All PSMA Cloud functions and the Addresses API address search calls experienced an outage from 11:44am to 6:43pm AEDT.
The Online Data Delivery Service experienced an outage from 11:44am to 12:48pm AEDT.
The outages were caused by the failure of a switch in our hosting provider's network. There was a significant delay to the return of PSMA Cloud services as a critical database server could not be restored by the hosting provider using the normal processes.
11:44am
Start of outage
11:48am
Geoscape's monitoring notifications indicate that a number of servers and their associated services are experiencing an outage.
Investigation reveals that the affected servers are all related to a third-party hosting provider.

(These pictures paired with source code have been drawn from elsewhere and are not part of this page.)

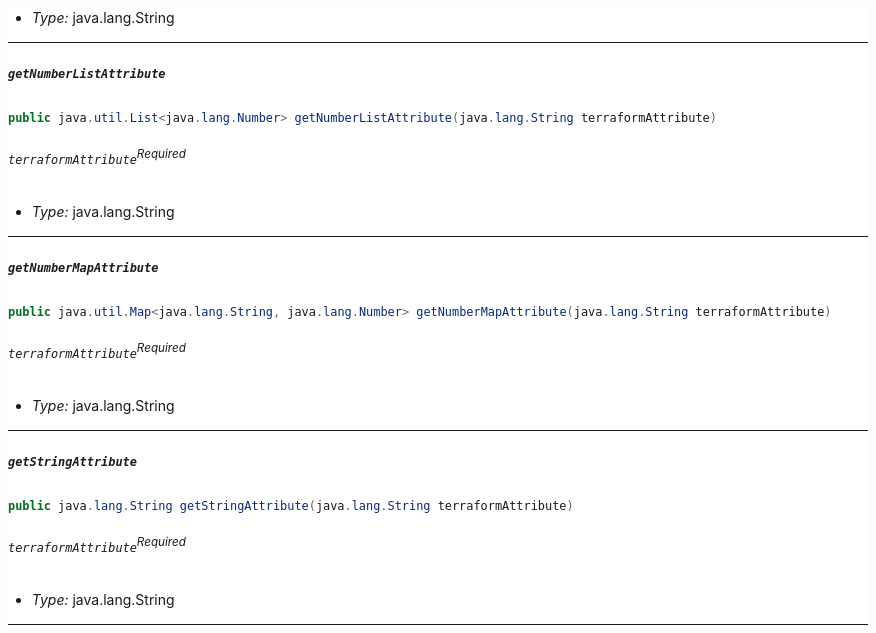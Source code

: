 - *Type:* java.lang.String

---

##### `getNumberListAttribute` <a name="getNumberListAttribute" id="@cdktf/provider-launchdarkly.dataLaunchdarklyAuditLogSubscription.DataLaunchdarklyAuditLogSubscription.getNumberListAttribute"></a>

```java
public java.util.List<java.lang.Number> getNumberListAttribute(java.lang.String terraformAttribute)
```

###### `terraformAttribute`<sup>Required</sup> <a name="terraformAttribute" id="@cdktf/provider-launchdarkly.dataLaunchdarklyAuditLogSubscription.DataLaunchdarklyAuditLogSubscription.getNumberListAttribute.parameter.terraformAttribute"></a>

- *Type:* java.lang.String

---

##### `getNumberMapAttribute` <a name="getNumberMapAttribute" id="@cdktf/provider-launchdarkly.dataLaunchdarklyAuditLogSubscription.DataLaunchdarklyAuditLogSubscription.getNumberMapAttribute"></a>

```java
public java.util.Map<java.lang.String, java.lang.Number> getNumberMapAttribute(java.lang.String terraformAttribute)
```

###### `terraformAttribute`<sup>Required</sup> <a name="terraformAttribute" id="@cdktf/provider-launchdarkly.dataLaunchdarklyAuditLogSubscription.DataLaunchdarklyAuditLogSubscription.getNumberMapAttribute.parameter.terraformAttribute"></a>

- *Type:* java.lang.String

---

##### `getStringAttribute` <a name="getStringAttribute" id="@cdktf/provider-launchdarkly.dataLaunchdarklyAuditLogSubscription.DataLaunchdarklyAuditLogSubscription.getStringAttribute"></a>

```java
public java.lang.String getStringAttribute(java.lang.String terraformAttribute)
```

###### `terraformAttribute`<sup>Required</sup> <a name="terraformAttribute" id="@cdktf/provider-launchdarkly.dataLaunchdarklyAuditLogSubscription.DataLaunchdarklyAuditLogSubscription.getStringAttribute.parameter.terraformAttribute"></a>

- *Type:* java.lang.String

---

The hosting provider is contacted and the outage is confirmed to be within their environment and they raise a P1 incident.
12:05pm
A Statuspage incident is raised to advise customers of the outage.
12:15pm
The hosting provider identifies that the affected servers have disconnected from the storage channel paths, preventing them from seeing any datastores. Remediation action commences.
12:50pm
Some servers are returned to operation. The Online Data Delivery Service becomes available again.
The hosting provider notes that a database server is failing to start up. A backup restore is commenced for this server.
2:20pm
Additional servers are brought online.
The hosting provider identifies the root cause to be a failure of a storage switch module.
3:00pm
Restoring the remaining database server continues to be unsuccessful due to corruption issues. Another attempt is made to recover the server.
3:45pm
The corruption errors continue for the database server so a decision is made to deploy a Geoscape database backup onto a previously de-commissioned server. Work commences to re-commission the server and restore the database.
5:40pm
Testing of this server and database is successful. The hosting provider is requested to update the server configuration, firewall and network rules so that it replaces the existing failed database server.
6:43pm
As soon as the configurations are complete, services are restored (End of outage)
What did we learn?
The hosting provider had not tested server backups.
The extra activity that Geoscape conducts to backup databases 'just in case' was validated.
Moving our infrastructure to a new cloud-based host is a good thing.
What are we going to do?
The hosting provider has been requested to confirm that all server backups are tested on a monthly basis.
Continue efforts to move all PSMA Cloud infrastructure to the new cloud-based host.
Posted Jan 20, 2021 - 23:13 AEDT
Resolved
This incident has been resolved.
Posted Jan 12, 2021 - 07:55 AEDT
Monitoring
The services have been restored and we will continue to monitor the results
Posted Jan 11, 2021 - 18:48 AEDT
Identified
The issue is related to an internal error within our hosting provider's environment. We are currently working with them to resolve this as soon as possible.
Posted Jan 11, 2021 - 13:38 AEDT
Investigating
We are currently experiencing an outage to a number of services.
The team are investigating and will provide an update as soon as possible.